Exercise prompt: Your result should be the lines holding the word "system", copied from the entries below.

Dataset records:
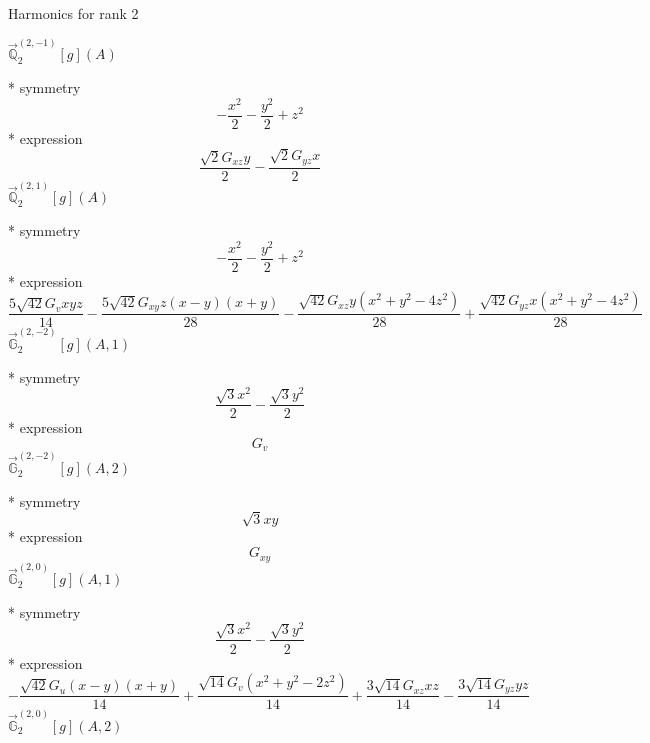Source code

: \documentclass[fleqn,8pt]{jsarticle}
\begin{document}
\noindent * Harmonics for rank 2

\noindent\quad $\vec{\mathbb{Q}}_{2}^{(2,-1)}[g](A)$

\noindent\quad ** symmetry
\begin{dmath*}
- \frac{x^{2}}{2} - \frac{y^{2}}{2} + z^{2}
\end{dmath*}
\noindent\quad ** expression
\begin{dmath*}
\frac{\sqrt{2} G_{xz} y}{2} - \frac{\sqrt{2} G_{yz} x}{2}
\end{dmath*}
\noindent\quad $\vec{\mathbb{Q}}_{2}^{(2,1)}[g](A)$

\noindent\quad ** symmetry
\begin{dmath*}
- \frac{x^{2}}{2} - \frac{y^{2}}{2} + z^{2}
\end{dmath*}
\noindent\quad ** expression
\begin{dmath*}
\frac{5 \sqrt{42} G_{v} x y z}{14} - \frac{5 \sqrt{42} G_{xy} z \left(x - y\right) \left(x + y\right)}{28} - \frac{\sqrt{42} G_{xz} y \left(x^{2} + y^{2} - 4 z^{2}\right)}{28} + \frac{\sqrt{42} G_{yz} x \left(x^{2} + y^{2} - 4 z^{2}\right)}{28}
\end{dmath*}
\noindent\quad $\vec{\mathbb{G}}_{2}^{(2,-2)}[g](A,1)$

\noindent\quad ** symmetry
\begin{dmath*}
\frac{\sqrt{3} x^{2}}{2} - \frac{\sqrt{3} y^{2}}{2}
\end{dmath*}
\noindent\quad ** expression
\begin{dmath*}
G_{v}
\end{dmath*}
\noindent\quad $\vec{\mathbb{G}}_{2}^{(2,-2)}[g](A,2)$

\noindent\quad ** symmetry
\begin{dmath*}
\sqrt{3} x y
\end{dmath*}
\noindent\quad ** expression
\begin{dmath*}
G_{xy}
\end{dmath*}
\noindent\quad $\vec{\mathbb{G}}_{2}^{(2,0)}[g](A,1)$

\noindent\quad ** symmetry
\begin{dmath*}
\frac{\sqrt{3} x^{2}}{2} - \frac{\sqrt{3} y^{2}}{2}
\end{dmath*}
\noindent\quad ** expression
\begin{dmath*}
- \frac{\sqrt{42} G_{u} \left(x - y\right) \left(x + y\right)}{14} + \frac{\sqrt{14} G_{v} \left(x^{2} + y^{2} - 2 z^{2}\right)}{14} + \frac{3 \sqrt{14} G_{xz} x z}{14} - \frac{3 \sqrt{14} G_{yz} y z}{14}
\end{dmath*}
\noindent\quad $\vec{\mathbb{G}}_{2}^{(2,0)}[g](A,2)$
\end{document}

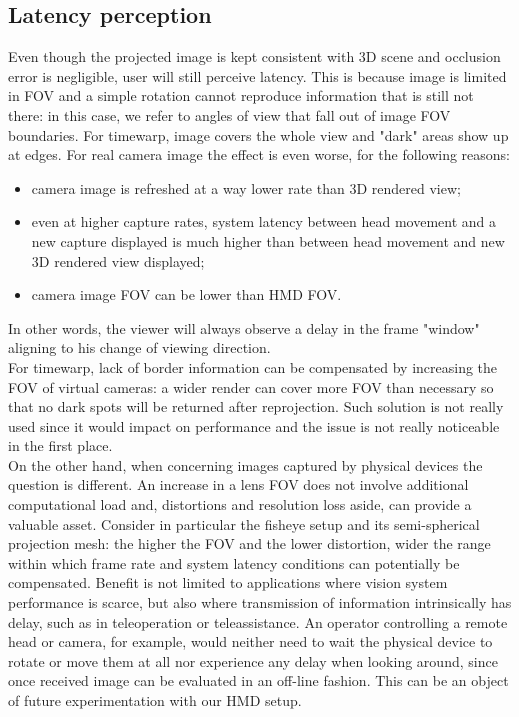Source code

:\subsection{Latency perception}
Even though the projected image is kept consistent with 3D scene and occlusion error is negligible, user will still perceive latency. This is because image is limited in FOV and a simple rotation cannot reproduce information that is still not there: in this case, we refer to angles of view that fall out of image FOV boundaries. For timewarp, image covers the whole view and "dark" areas show up at edges. For real camera image the effect is even worse, for the following reasons:
\begin{itemize}
\item camera image is refreshed at a way lower rate than 3D rendered view;
\item even at higher capture rates, system latency between head movement and a new capture displayed is much higher than between head movement and new 3D rendered view displayed;
\item camera image FOV can be lower than HMD FOV.
\end{itemize}
In other words, the viewer will always observe a delay in the frame "window" aligning to his change of viewing direction.\\
For timewarp, lack of border information can be compensated by increasing the FOV of virtual cameras: a wider render can cover more FOV than necessary so that no dark spots will be returned after reprojection. Such solution is not really used since it would impact on performance and the issue is not really noticeable in the first place.\\
On the other hand, when concerning images captured by physical devices the question is different. An increase in a lens FOV does not involve additional computational load and, distortions and resolution loss aside, can provide a valuable asset. Consider in particular the fisheye setup and its semi-spherical projection mesh: the higher the FOV and the lower distortion, wider the range within which frame rate and system latency conditions can potentially be compensated. Benefit is not limited to applications where vision system performance is scarce, but also where transmission of information intrinsically has delay, such as in teleoperation or teleassistance. An operator controlling a remote head or camera, for example, would neither need to wait the physical device to rotate or move them at all nor experience any delay when looking around, since once received image can be evaluated in an off-line fashion. This can be an object of future experimentation with our HMD setup.\\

Exercise output:
\item even at higher capture rates, system latency between head movement and a new capture displayed is much higher than between head movement and new 3D rendered view displayed;
On the other hand, when concerning images captured by physical devices the question is different. An increase in a lens FOV does not involve additional computational load and, distortions and resolution loss aside, can provide a valuable asset. Consider in particular the fisheye setup and its semi-spherical projection mesh: the higher the FOV and the lower distortion, wider the range within which frame rate and system latency conditions can potentially be compensated. Benefit is not limited to applications where vision system performance is scarce, but also where transmission of information intrinsically has delay, such as in teleoperation or teleassistance. An operator controlling a remote head or camera, for example, would neither need to wait the physical device to rotate or move them at all nor experience any delay when looking around, since once received image can be evaluated in an off-line fashion. This can be an object of future experimentation with our HMD setup.\\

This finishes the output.